[Task data]

-.-.-

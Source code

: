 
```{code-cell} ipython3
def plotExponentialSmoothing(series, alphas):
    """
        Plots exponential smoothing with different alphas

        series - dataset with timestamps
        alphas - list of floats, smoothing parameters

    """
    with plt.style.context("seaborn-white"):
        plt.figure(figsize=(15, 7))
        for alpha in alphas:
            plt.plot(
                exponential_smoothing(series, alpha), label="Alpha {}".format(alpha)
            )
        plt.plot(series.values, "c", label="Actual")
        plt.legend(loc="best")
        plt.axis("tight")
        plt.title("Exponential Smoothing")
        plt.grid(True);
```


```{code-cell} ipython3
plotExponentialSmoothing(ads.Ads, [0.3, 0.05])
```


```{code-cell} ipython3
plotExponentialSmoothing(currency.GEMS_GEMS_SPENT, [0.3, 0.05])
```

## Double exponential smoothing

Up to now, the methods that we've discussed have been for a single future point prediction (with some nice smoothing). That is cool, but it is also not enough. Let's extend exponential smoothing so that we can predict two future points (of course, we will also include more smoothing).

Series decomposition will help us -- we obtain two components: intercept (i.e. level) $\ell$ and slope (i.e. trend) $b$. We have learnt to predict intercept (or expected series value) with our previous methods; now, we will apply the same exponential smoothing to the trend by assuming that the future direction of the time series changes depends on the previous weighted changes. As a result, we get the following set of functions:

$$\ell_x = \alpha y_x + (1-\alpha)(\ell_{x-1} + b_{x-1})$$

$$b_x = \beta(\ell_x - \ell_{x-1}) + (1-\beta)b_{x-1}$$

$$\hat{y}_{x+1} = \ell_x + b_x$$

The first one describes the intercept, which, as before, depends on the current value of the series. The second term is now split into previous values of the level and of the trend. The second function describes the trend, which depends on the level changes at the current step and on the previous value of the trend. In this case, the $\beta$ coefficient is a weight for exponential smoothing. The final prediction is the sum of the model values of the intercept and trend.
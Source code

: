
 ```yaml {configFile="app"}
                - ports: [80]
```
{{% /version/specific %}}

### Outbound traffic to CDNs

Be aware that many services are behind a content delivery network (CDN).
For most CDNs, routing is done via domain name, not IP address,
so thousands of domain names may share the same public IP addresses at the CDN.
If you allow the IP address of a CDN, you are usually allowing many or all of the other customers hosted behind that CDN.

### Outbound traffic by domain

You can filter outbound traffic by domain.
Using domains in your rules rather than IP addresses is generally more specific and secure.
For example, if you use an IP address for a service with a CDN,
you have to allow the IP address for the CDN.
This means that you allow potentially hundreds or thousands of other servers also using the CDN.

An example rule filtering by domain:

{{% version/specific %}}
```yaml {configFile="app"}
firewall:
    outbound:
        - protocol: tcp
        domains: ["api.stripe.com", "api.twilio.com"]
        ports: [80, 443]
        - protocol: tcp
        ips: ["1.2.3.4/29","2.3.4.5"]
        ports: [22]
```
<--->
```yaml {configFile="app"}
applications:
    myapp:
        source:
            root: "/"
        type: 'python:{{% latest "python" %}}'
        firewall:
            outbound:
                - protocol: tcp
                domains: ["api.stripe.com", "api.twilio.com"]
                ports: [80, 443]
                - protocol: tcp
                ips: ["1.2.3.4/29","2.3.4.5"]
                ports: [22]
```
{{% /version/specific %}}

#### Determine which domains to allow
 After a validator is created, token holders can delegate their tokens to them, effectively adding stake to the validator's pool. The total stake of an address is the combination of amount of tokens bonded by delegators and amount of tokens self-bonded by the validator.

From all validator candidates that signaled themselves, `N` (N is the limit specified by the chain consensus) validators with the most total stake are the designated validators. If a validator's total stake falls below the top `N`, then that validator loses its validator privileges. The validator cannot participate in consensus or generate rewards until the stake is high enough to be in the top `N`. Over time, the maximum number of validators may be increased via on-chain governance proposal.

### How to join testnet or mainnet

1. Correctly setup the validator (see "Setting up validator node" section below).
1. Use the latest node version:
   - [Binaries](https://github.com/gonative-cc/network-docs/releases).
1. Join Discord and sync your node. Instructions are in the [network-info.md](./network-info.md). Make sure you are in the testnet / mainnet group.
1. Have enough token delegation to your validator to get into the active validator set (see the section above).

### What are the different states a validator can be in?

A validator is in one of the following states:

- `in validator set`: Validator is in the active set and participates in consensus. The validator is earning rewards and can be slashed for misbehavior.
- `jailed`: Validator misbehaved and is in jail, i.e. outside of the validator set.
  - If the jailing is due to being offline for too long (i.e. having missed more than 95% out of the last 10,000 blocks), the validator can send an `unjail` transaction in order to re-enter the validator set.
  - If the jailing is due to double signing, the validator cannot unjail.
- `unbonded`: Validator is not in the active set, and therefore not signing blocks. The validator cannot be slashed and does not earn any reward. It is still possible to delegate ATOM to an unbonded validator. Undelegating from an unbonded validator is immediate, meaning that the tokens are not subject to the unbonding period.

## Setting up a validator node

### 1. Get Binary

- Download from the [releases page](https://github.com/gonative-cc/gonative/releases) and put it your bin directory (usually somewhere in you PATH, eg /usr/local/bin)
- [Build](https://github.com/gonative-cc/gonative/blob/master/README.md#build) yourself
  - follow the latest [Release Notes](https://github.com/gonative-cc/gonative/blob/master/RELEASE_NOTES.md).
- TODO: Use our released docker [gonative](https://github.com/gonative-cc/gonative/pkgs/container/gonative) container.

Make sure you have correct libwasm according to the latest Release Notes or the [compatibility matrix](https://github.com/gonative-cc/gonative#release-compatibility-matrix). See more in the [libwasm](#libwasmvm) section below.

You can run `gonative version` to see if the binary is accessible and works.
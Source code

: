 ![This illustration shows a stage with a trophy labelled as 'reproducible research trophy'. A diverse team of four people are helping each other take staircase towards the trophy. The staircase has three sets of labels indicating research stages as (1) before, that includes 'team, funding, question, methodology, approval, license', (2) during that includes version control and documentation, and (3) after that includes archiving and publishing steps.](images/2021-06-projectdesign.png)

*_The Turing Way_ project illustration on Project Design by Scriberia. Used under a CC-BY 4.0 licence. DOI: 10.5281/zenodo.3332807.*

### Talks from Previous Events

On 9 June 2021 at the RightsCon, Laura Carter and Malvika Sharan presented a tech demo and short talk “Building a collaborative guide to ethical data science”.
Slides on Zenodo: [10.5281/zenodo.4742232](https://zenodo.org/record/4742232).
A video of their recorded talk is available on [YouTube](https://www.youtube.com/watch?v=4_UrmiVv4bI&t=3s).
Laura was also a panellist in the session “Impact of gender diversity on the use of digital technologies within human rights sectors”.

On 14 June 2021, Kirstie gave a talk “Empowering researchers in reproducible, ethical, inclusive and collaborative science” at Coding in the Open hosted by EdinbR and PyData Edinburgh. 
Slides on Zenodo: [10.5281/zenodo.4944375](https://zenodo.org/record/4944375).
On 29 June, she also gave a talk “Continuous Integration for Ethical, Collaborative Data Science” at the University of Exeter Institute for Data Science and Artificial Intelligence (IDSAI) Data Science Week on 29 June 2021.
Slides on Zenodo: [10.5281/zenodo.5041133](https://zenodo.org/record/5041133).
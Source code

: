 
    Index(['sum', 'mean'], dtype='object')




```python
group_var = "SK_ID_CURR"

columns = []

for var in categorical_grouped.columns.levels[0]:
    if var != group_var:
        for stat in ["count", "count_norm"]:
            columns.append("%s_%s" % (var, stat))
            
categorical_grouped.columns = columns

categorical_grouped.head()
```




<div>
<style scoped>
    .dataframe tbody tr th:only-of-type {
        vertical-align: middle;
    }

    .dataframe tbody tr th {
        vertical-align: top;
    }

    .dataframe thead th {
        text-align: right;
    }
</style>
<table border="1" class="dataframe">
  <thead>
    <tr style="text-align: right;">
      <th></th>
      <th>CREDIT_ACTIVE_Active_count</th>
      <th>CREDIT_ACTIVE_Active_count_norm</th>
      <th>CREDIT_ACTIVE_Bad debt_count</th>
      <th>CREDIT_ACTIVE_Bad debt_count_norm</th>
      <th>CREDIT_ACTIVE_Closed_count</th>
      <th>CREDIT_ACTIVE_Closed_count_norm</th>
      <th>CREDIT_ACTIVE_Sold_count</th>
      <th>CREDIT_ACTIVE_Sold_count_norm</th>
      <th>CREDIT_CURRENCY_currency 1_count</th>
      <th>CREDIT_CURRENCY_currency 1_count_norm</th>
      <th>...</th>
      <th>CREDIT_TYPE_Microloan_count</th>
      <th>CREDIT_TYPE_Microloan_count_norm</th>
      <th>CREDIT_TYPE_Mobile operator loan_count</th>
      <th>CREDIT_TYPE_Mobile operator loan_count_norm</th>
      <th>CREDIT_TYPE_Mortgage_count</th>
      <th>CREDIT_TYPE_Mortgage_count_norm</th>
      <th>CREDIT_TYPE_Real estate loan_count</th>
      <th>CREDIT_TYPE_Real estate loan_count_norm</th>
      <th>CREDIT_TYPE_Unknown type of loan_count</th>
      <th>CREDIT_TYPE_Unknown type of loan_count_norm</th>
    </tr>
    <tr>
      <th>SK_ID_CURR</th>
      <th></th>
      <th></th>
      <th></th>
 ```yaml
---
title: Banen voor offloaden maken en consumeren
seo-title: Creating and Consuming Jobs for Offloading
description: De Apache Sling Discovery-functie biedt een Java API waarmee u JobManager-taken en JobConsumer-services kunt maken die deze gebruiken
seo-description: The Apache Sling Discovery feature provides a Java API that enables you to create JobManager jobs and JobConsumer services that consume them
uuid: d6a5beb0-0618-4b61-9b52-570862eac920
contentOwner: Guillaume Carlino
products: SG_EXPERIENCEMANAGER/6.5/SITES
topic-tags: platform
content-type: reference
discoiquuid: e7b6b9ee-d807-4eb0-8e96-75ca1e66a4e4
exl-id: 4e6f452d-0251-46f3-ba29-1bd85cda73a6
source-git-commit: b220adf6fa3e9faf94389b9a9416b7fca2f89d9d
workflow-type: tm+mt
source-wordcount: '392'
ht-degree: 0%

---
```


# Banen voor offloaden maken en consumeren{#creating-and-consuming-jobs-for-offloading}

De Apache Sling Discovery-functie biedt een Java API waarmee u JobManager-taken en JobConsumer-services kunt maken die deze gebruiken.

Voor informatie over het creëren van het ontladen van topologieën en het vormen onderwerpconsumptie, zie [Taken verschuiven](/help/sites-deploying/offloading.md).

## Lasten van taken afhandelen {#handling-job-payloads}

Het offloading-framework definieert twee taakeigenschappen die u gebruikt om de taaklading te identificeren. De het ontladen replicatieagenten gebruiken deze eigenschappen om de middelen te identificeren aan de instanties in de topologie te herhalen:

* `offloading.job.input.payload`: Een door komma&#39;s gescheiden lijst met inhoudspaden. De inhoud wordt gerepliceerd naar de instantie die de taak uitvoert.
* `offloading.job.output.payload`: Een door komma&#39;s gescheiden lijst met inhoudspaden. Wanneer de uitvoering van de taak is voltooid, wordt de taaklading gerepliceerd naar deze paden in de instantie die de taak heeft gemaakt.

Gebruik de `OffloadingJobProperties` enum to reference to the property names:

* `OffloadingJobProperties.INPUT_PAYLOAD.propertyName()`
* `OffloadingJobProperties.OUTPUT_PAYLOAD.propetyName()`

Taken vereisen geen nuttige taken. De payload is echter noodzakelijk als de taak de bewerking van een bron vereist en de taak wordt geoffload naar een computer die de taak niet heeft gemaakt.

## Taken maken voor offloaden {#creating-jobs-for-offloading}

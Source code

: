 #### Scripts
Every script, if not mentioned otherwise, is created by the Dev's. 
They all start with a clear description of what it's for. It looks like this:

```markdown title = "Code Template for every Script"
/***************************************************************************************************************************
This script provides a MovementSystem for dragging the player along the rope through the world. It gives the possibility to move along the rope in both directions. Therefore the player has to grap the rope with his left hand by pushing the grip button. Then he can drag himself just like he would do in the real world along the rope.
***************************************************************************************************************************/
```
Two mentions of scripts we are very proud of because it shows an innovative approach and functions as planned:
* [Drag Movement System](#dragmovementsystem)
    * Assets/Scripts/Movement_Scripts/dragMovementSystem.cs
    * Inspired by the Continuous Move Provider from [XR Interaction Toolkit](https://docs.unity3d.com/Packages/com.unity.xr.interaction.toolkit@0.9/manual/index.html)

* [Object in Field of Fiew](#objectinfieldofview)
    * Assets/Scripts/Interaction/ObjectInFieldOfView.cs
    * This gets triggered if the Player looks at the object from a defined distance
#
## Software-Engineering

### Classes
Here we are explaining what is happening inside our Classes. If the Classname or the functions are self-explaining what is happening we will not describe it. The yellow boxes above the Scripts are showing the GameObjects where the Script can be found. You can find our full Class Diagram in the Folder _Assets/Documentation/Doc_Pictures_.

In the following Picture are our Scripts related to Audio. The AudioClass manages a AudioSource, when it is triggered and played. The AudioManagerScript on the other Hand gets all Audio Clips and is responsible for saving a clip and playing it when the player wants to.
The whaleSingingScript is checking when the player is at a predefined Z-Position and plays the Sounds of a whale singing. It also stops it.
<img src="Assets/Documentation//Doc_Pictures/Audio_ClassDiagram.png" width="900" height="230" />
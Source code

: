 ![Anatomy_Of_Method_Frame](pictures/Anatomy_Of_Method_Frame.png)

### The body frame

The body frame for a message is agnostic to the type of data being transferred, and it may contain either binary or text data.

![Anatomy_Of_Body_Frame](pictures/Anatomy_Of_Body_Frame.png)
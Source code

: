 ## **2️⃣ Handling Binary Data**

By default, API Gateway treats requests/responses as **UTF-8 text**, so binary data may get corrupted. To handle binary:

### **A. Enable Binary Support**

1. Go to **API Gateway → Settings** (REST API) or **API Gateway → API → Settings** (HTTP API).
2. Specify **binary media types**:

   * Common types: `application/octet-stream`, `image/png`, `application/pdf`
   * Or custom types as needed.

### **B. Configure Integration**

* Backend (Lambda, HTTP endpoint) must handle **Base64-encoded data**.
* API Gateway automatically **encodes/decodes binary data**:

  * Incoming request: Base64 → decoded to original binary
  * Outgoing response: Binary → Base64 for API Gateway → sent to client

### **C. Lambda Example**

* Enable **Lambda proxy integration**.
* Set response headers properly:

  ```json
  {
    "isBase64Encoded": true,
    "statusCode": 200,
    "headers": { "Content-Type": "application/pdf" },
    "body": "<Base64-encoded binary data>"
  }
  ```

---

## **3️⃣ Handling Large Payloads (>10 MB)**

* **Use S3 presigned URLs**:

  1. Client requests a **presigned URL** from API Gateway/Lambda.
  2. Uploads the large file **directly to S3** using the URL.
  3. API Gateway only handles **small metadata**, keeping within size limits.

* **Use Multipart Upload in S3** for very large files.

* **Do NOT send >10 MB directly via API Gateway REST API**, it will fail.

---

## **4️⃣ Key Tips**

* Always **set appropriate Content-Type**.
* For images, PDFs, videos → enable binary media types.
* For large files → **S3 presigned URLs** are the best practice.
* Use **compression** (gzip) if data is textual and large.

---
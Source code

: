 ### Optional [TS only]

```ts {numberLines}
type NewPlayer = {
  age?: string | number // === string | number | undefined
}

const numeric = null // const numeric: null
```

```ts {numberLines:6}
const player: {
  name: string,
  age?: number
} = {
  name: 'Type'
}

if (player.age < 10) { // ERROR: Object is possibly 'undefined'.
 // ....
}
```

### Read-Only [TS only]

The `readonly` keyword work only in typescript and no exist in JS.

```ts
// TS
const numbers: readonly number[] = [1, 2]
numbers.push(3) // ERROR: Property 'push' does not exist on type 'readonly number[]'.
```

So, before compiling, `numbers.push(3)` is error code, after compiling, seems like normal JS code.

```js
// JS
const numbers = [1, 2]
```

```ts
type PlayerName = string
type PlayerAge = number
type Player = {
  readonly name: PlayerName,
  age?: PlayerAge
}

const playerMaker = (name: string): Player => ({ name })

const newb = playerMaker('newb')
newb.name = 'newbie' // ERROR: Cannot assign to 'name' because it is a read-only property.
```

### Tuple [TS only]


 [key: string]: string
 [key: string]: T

-.-.-

[Exercise prompt] Both the first line of the records above and the line containing "## Double exponential smoothing" are to be transcribed exactly, together with every line between them, and nothing else.

[Solved problem]
Source code

: 
```{code-cell} ipython3
def plotExponentialSmoothing(series, alphas):
    """
        Plots exponential smoothing with different alphas

        series - dataset with timestamps
        alphas - list of floats, smoothing parameters

    """
    with plt.style.context("seaborn-white"):
        plt.figure(figsize=(15, 7))
        for alpha in alphas:
            plt.plot(
                exponential_smoothing(series, alpha), label="Alpha {}".format(alpha)
            )
        plt.plot(series.values, "c", label="Actual")
        plt.legend(loc="best")
        plt.axis("tight")
        plt.title("Exponential Smoothing")
        plt.grid(True);
```


```{code-cell} ipython3
plotExponentialSmoothing(ads.Ads, [0.3, 0.05])
```


```{code-cell} ipython3
plotExponentialSmoothing(currency.GEMS_GEMS_SPENT, [0.3, 0.05])
```

## Double exponential smoothing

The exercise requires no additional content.